● YOUR GOAL: Reproduce precisely the lines of the listing below, starting with the line that contains "Within the training" and stopping after the line that contains "Depending on whether"; include nothing else.

#### SUPPLIED RECORDS

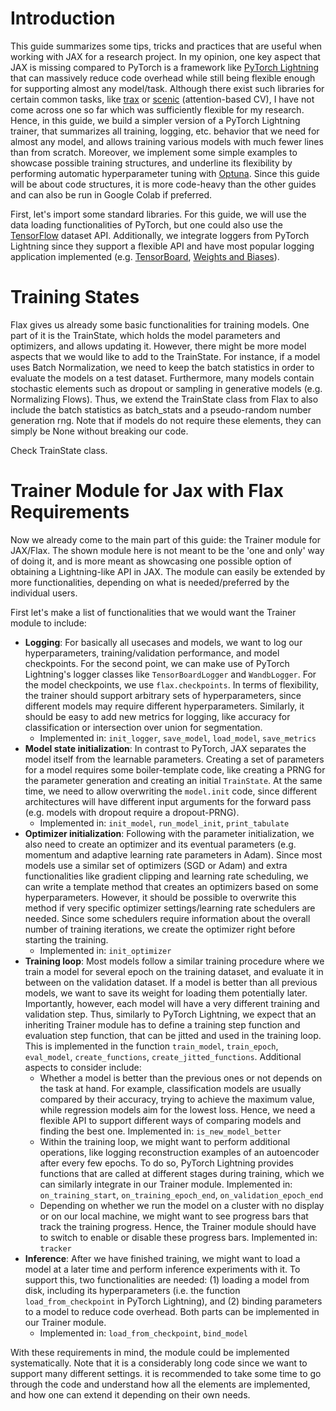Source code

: # Introduction
This guide summarizes some tips, tricks and practices that are useful when working with JAX for a research project. In my opinion, one key aspect that JAX is missing compared to PyTorch is a framework like [PyTorch Lightning](https://lightning.ai/docs/pytorch/stable/) that can massively reduce code overhead while still being flexible enough for supporting almost any model/task. Although there exist such libraries for certain common tasks, like [trax](https://github.com/google/trax) or [scenic](https://github.com/google-research/scenic) (attention-based CV), I have not come across one so far which was sufficiently flexible for my research. Hence, in this guide, we build a simpler version of a PyTorch Lightning trainer, that summarizes all training, logging, etc. behavior that we need for almost any model, and allows training various models with much fewer lines than from scratch. Moreover, we implement some simple examples to showcase possible training structures, and underline its flexibility by performing automatic hyperparameter tuning with [Optuna](https://optuna.readthedocs.io/en/stable/index.html). Since this guide will be about code structures, it is more code-heavy than the other guides and can also be run in Google Colab if preferred.

First, let's import some standard libraries. For this guide, we will use the data loading functionalities of PyTorch, but one could also use the [TensorFlow](https://www.tensorflow.org/api_docs/python/tf/data) dataset API. Additionally, we integrate loggers from PyTorch Lightning since they support a flexible API and have most popular logging application implemented (e.g. [TensorBoard](https://www.tensorflow.org/tensorboard), [Weights and Biases](https://wandb.ai/site)).

# Training States
Flax gives us already some basic functionalities for training models. One part of it is the TrainState, which holds the model parameters and optimizers, and allows updating it. However, there might be more model aspects that we would like to add to the TrainState. For instance, if a model uses Batch Normalization, we need to keep the batch statistics in order to evaluate the models on a test dataset. Furthermore, many models contain stochastic elements such as dropout or sampling in generative models (e.g. Normalizing Flows). Thus, we extend the TrainState class from Flax to also include the batch statistics as batch_stats and a pseudo-random number generation rng. Note that if models do not require these elements, they can simply be None without breaking our code.

Check TrainState class.

# Trainer Module for Jax with Flax Requirements

Now we already come to the main part of this guide: the Trainer module for JAX/Flax. The shown module here is not meant to be the 'one and only' way of doing it, and is more meant as showcasing one possible option of obtaining a Lightning-like API in JAX. The module can easily be extended by more functionalities, depending on what is needed/preferred by the individual users.

First let's make a list of functionalities that we would want the Trainer module to include:

* **Logging**: For basically all usecases and models, we want to log our hyperparameters, training/validation performance, and model checkpoints. For the second point, we can make use of PyTorch Lightning's logger classes like `TensorBoardLogger` and `WandbLogger`. For the model checkpoints, we use `flax.checkpoints`. In terms of flexibility, the trainer should support arbitrary sets of hyperparameters, since different models may require different hyperparameters. Similarly, it should be easy to add new metrics for logging, like accuracy for classification or intersection over union for segmentation.
    * Implemented in: `init_logger`, `save_model`, `load_model`, `save_metrics`
* **Model state initialization**: In contrast to PyTorch, JAX separates the model itself from the learnable parameters. Creating a set of parameters for a model requires some boiler-template code, like creating a PRNG for the parameter generation and creating an initial `TrainState`. At the same time, we need to allow overwriting the `model.init` code, since different architectures will have different input arguments for the forward pass (e.g. models with dropout require a dropout-PRNG).
    * Implemented in: `init_model`, `run_model_init`, `print_tabulate`
* **Optimizer initialization**: Following with the parameter initialization, we also need to create an optimizer and its eventual parameters (e.g. momentum and adaptive learning rate parameters in Adam). Since most models use a similar set of optimizers (SGD or Adam) and extra functionalities like gradient clipping and learning rate scheduling, we can write a template method that creates an optimizers based on some hyperparameters. However, it should be possible to overwrite this method if very specific optimizer settings/learning rate schedulers are needed. Since some schedulers require information about the overall number of training iterations, we create the optimizer right before starting the training.
    * Implemented in: `init_optimizer`
* **Training loop**: Most models follow a similar training procedure where we train a model for several epoch on the training dataset, and evaluate it in between on the validation dataset. If a model is better than all previous models, we want to save its weight for loading them potentially later. Importantly, however, each model will have a very different training and validation step. Thus, similarly to PyTorch Lightning, we expect that an inheriting Trainer module has to define a training step function and evaluation step function, that can be jitted and used in the training loop. This is implemented in the function `train_model`, `train_epoch`, `eval_model`, `create_functions`, `create_jitted_functions`. Additional aspects to consider include:
    * Whether a model is better than the previous ones or not depends on the task at hand. For example, classification models are usually compared by their accuracy, trying to achieve the maximum value, while regression models aim for the lowest loss. Hence, we need a flexible API to support different ways of comparing models and finding the best one. Implemented in: `is_new_model_better`
    * Within the training loop, we might want to perform additional operations, like logging reconstruction examples of an autoencoder after every few epochs. To do so, PyTorch Lightning provides functions that are called at different stages during training, which we can similarly integrate in our Trainer module. Implemented in: `on_training_start`, `on_training_epoch_end`, `on_validation_epoch_end`
    * Depending on whether we run the model on a cluster with no display or on our local machine, we might want to see progress bars that track the training progress. Hence, the Trainer module should have to switch to enable or disable these progress bars. Implemented in: `tracker`
* **Inference**: After we have finished training, we might want to load a model at a later time and perform inference experiments with it. To support this, two functionalities are needed: (1) loading a model from disk, including its hyperparameters (i.e. the function `load_from_checkpoint` in PyTorch Lightning), and (2) binding parameters to a model to reduce code overhead. Both parts can be implemented in our Trainer module.
    * Implemented in: `load_from_checkpoint`, `bind_model` 

With these requirements in mind, the module could be implemented systematically. Note that it is a considerably long code since we want to support many different settings. it is recommended to take some time to go through the code and understand how all the elements are implemented, and how one can extend it depending on their own needs.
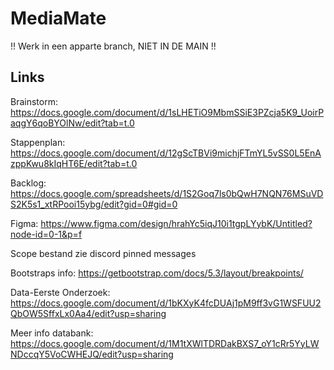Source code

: # MediaMate

!! Werk in een apparte branch, NIET IN DE MAIN !!

## Links
Brainstorm: https://docs.google.com/document/d/1sLHETiO9MbmSSiE3PZcja5K9_UoirPaqgY6qoBYOlNw/edit?tab=t.0

Stappenplan: https://docs.google.com/document/d/12gScTBVi9michjFTmYL5vSS0L5EnAzppKwu8kIqHT6E/edit?tab=t.0

Backlog: https://docs.google.com/spreadsheets/d/1S2Goq7ls0bQwH7NQN76MSuVDS2K5s1_xtRPooi15ybg/edit?gid=0#gid=0

Figma: https://www.figma.com/design/hrahYc5iqJ10i1tgpLYybK/Untitled?node-id=0-1&p=f

Scope bestand zie discord pinned messages

Bootstraps info: https://getbootstrap.com/docs/5.3/layout/breakpoints/

Data-Eerste Onderzoek: https://docs.google.com/document/d/1bKXyK4fcDUAj1pM9ff3vG1WSFUU2QbOW5SffxLx0Aa4/edit?usp=sharing

Meer info databank: https://docs.google.com/document/d/1M1tXWlTDRDakBXS7_oY1cRr5YyLWNDccqY5VoCWHEJQ/edit?usp=sharing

########

● SOLVED PROBLEM:
    * Within the training loop, we might want to perform additional operations, like logging reconstruction examples of an autoencoder after every few epochs. To do so, PyTorch Lightning provides functions that are called at different stages during training, which we can similarly integrate in our Trainer module. Implemented in: `on_training_start`, `on_training_epoch_end`, `on_validation_epoch_end`
    * Depending on whether we run the model on a cluster with no display or on our local machine, we might want to see progress bars that track the training progress. Hence, the Trainer module should have to switch to enable or disable these progress bars. Implemented in: `tracker`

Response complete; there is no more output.